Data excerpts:
########################################
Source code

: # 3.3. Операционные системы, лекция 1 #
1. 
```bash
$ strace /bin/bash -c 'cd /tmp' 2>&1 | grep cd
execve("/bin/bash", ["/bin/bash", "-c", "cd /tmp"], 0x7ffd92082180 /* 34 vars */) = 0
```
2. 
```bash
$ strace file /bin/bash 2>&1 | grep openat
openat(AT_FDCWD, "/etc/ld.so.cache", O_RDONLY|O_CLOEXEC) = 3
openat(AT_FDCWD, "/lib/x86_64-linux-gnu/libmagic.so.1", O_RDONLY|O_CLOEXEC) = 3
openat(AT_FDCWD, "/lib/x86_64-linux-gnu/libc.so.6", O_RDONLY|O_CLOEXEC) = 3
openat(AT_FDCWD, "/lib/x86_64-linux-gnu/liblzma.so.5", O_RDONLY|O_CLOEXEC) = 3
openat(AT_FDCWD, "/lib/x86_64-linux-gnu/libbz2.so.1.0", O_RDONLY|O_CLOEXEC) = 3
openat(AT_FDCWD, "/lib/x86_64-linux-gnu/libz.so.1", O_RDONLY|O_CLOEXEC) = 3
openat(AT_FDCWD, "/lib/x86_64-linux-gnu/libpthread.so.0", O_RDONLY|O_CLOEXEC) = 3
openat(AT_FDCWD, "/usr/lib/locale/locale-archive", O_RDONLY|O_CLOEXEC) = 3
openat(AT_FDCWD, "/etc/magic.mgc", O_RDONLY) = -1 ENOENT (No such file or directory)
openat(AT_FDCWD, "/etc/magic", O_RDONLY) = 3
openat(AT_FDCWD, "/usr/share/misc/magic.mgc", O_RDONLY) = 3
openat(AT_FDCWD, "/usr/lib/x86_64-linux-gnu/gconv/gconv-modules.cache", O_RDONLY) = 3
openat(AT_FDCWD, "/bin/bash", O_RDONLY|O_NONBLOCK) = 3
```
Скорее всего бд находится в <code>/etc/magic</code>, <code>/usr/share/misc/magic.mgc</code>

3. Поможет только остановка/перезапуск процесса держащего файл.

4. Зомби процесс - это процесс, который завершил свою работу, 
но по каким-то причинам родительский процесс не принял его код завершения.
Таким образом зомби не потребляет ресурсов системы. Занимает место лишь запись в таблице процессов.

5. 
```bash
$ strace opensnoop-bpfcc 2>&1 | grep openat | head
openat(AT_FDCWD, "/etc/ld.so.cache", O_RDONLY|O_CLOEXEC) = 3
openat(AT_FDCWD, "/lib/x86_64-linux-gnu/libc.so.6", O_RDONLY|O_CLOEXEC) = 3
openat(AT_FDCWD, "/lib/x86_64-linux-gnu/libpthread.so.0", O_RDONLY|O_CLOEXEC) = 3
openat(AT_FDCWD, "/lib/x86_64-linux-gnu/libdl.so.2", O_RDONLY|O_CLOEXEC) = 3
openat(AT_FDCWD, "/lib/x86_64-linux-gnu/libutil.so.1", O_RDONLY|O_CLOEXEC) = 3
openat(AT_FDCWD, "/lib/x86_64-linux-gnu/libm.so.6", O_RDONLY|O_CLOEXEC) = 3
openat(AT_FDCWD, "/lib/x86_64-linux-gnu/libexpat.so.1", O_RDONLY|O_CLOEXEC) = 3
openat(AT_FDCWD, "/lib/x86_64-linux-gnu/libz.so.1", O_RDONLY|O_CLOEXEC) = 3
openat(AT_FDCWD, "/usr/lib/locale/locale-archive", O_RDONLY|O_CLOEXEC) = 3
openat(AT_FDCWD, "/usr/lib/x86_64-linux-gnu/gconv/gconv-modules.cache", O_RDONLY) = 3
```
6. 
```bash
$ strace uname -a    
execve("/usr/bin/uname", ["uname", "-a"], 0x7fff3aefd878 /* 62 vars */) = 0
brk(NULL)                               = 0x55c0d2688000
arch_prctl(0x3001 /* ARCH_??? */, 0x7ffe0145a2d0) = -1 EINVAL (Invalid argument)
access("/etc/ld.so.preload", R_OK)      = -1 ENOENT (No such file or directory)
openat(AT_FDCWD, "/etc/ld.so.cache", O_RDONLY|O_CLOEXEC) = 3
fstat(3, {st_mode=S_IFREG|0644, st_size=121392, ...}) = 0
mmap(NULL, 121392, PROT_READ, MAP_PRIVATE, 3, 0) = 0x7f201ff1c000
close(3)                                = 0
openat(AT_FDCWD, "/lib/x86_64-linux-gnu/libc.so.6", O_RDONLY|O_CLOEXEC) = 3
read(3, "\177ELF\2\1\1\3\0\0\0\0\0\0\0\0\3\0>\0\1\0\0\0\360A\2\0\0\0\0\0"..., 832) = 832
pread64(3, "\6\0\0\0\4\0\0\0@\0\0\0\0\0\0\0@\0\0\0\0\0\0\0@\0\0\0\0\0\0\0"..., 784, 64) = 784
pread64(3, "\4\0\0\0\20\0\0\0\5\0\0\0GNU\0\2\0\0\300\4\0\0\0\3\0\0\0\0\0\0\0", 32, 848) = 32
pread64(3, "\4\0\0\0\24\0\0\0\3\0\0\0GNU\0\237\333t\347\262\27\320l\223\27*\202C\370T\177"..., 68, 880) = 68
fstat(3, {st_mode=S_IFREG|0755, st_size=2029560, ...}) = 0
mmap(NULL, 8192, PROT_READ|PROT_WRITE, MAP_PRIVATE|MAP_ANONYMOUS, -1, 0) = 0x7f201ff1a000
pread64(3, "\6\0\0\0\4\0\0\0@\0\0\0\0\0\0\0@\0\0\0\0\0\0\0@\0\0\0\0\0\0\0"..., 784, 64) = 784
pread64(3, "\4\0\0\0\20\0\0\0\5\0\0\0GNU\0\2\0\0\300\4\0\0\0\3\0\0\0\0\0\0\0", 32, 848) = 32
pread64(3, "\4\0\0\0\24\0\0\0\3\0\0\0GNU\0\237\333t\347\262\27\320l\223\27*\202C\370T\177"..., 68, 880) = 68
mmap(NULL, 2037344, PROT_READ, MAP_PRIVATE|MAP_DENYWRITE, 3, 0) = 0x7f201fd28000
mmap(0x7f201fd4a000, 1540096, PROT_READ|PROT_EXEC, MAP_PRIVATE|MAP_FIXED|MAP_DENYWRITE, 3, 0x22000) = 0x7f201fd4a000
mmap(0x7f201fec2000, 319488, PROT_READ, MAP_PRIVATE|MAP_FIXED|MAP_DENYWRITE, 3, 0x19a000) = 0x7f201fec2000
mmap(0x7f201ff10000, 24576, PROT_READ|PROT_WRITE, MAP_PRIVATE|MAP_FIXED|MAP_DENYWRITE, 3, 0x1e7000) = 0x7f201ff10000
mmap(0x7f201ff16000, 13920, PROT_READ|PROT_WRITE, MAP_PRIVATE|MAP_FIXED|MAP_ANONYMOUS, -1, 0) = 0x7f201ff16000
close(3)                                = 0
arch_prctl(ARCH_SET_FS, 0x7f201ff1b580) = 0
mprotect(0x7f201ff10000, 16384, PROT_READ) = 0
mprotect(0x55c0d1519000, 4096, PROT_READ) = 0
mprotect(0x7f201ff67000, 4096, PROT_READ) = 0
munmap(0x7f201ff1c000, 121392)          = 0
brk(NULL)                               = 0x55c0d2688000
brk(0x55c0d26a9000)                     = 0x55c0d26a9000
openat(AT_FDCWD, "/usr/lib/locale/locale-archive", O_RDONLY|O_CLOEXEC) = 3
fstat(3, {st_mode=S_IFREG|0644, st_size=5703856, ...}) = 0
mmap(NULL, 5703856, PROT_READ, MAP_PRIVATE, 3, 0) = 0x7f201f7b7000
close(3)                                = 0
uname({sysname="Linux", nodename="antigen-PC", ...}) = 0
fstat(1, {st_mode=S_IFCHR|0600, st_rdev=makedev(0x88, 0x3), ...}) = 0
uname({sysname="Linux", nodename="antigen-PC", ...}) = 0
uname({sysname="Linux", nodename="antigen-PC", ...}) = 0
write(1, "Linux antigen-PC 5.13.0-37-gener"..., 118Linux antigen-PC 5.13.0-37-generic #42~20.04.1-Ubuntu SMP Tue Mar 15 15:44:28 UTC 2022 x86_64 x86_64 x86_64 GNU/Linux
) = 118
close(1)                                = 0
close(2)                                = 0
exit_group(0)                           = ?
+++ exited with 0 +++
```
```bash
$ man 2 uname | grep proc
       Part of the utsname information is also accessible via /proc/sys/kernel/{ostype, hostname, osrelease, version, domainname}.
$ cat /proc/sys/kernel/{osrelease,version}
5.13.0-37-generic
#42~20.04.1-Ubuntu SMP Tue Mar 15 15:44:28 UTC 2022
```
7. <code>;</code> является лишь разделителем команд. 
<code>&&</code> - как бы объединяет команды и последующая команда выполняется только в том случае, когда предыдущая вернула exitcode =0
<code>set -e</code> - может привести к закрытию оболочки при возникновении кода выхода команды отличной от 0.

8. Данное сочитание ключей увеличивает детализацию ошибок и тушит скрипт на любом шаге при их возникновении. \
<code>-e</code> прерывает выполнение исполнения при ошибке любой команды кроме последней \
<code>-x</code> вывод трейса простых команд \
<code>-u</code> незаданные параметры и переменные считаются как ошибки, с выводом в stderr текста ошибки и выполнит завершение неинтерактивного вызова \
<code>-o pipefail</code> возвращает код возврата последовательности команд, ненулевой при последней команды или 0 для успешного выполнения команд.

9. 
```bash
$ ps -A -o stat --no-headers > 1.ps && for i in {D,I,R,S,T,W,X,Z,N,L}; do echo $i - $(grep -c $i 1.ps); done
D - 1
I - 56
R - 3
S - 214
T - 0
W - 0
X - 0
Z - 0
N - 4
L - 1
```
########################################
▶ **Your goal**: Wherever "fstat" turns up in the records, copy the whole line.

▶ **Your solution**:
fstat(3, {st_mode=S_IFREG|0644, st_size=121392, ...}) = 0
fstat(3, {st_mode=S_IFREG|0755, st_size=2029560, ...}) = 0
fstat(3, {st_mode=S_IFREG|0644, st_size=5703856, ...}) = 0
fstat(1, {st_mode=S_IFCHR|0600, st_rdev=makedev(0x88, 0x3), ...}) = 0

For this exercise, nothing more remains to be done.